Konnektr Logo

Core Concepts

Understanding how the Database Query Operator works

This page explains the fundamental concepts behind the DB Query Operator and how it manages Kubernetes resources based on database state.

Architecture Overview

graph TB
    subgraph "PostgreSQL Database"
        A[Application Tables]
    end
    
    subgraph "Kubernetes Cluster"
        C[DB Query Operator]
        D[DatabaseQueryResource CRD]
        E[Managed Resources]
        F[Secret with DB Credentials]
    end
    
    D -->|References| F
    C -->|Watches| D
    C -->|Queries| A
    C -->|Creates/Updates/Deletes| E
    E -->|Status| C
    C -->|Updates Status| A

DatabaseQueryResource (DBQR)

The DatabaseQueryResource is a Custom Resource Definition (CRD) that defines:

  • Database connection details (via Secret reference)
  • SQL query to execute
  • Go template for rendering Kubernetes manifests
  • Reconciliation settings (polling interval, pruning, change detection)

Example Structure

apiVersion: konnektr.io/v1alpha1
kind: DatabaseQueryResource
metadata:
  name: example
spec:
  pollInterval: "1m"              # How often to query
  prune: true                      # Remove stale resources
  database:
    type: postgres
    connectionSecretRef:
      name: db-credentials
  query: "SELECT * FROM resources;" # SQL query
  template: |                      # Go template for manifests
    apiVersion: v1
    kind: ConfigMap
    metadata:
      name: {{ .Row.name }}
    data:
      value: "{{ .Row.value }}"

Reconciliation Loop

The operator runs a continuous reconciliation loop for each DatabaseQueryResource:

1. Query Phase

The operator:

  • Connects to the database using credentials from the referenced Secret
  • Executes the SQL query (supporting multi-statement queries)
  • Retrieves all rows from the result set

2. Template Rendering Phase

For each row returned:

  • The row data is made available as .Row in the template context
  • The Go template is rendered using the Sprig function library
  • The output is parsed as a Kubernetes manifest (YAML or JSON)

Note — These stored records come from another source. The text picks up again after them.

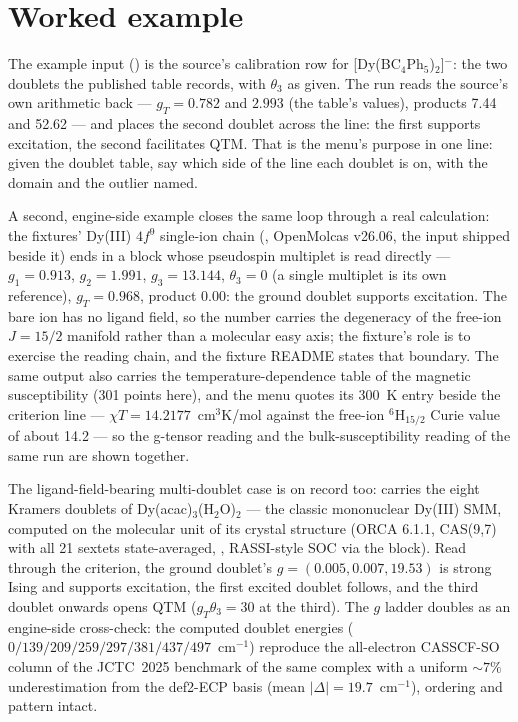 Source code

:\section{Worked example}

The example input () is the source's
calibration row for [Dy(BC$_4$Ph$_5$)$_2$]$^-$: the two doublets the published
table records, with $\theta_3$ as given.  The run reads the source's own
arithmetic back --- $g_T = 0.782$ and $2.993$ (the table's values), products
7.44 and 52.62 --- and places the second doublet across the line: the first
supports excitation, the second facilitates QTM.  That is the menu's purpose in
one line: given the doublet table, say which side of the line each doublet is
on, with the domain and the outlier named.

A second, engine-side example closes the same loop through a real calculation:
the fixtures' Dy(III) $4f^9$ single-ion chain
(, OpenMolcas v26.06, the input shipped
beside it) ends in a  block whose pseudospin multiplet is
read directly --- $g_1 = 0.913$, $g_2 = 1.991$, $g_3 = 13.144$, $\theta_3 = 0$
(a single multiplet is its own reference), $g_T = 0.968$, product $0.00$: the
ground doublet supports excitation.  The bare ion has no ligand field, so the
number carries the degeneracy of the free-ion $J = 15/2$ manifold rather than a
molecular easy axis; the fixture's role is to exercise the reading chain, and
the fixture README states that boundary.  The same output also carries the
temperature-dependence table of the magnetic susceptibility (301 points here),
and the menu quotes its 300~K entry beside the criterion line ---
$\chi T = 14.2177$~cm$^3$K/mol against the free-ion $^6$H$_{15/2}$ Curie value
of about 14.2 --- so the g-tensor reading and the bulk-susceptibility reading
of the same run are shown together.

The ligand-field-bearing multi-doublet case is on record too:
 carries the eight Kramers doublets
of Dy(acac)$_3$(H$_2$O)$_2$ --- the classic mononuclear Dy(III) SMM, computed
on the molecular unit of its crystal structure (ORCA 6.1.1, CAS(9,7) with
all 21 sextets state-averaged, , RASSI-style SOC via the
 block).  Read through the criterion, the ground doublet's
$g = (0.005, 0.007, 19.53)$ is strong Ising and supports excitation, the
first excited doublet follows, and the third doublet onwards opens QTM
($g_T\theta_3 = 30$ at the third).  The $g$ ladder doubles as an
engine-side cross-check: the computed doublet energies
($0/139/209/259/297/381/437/497$~cm$^{-1}$) reproduce the all-electron
CASSCF-SO column of the JCTC~2025 benchmark of the same complex with a
uniform $\sim7\%$ underestimation from the def2-ECP basis (mean
$|\Delta| = 19.7$~cm$^{-1}$), ordering and pattern intact.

3. Resource Management Phase

For each rendered manifest:

  • The operator checks if the resource already exists
  • Compares the desired state with the last applied configuration
  • Uses Server-Side Apply to create or update the resource
  • Adds the konnektr.io/managed-by label for tracking

4. Pruning Phase (if enabled)

The operator:

  • Lists all resources with the konnektr.io/managed-by label
  • Identifies resources no longer in the current query results
  • Deletes stale resources that were managed but no longer exist in the database

5. Status Update Phase

The operator updates the DatabaseQueryResource status with:

  • Connection status
  • Reconciliation success/failure
  • List of managed resources
  • Last poll time
  • Any error messages

Row-to-Resource Mapping

One-to-One Relationship: Each row in the query result typically generates one Kubernetes resource.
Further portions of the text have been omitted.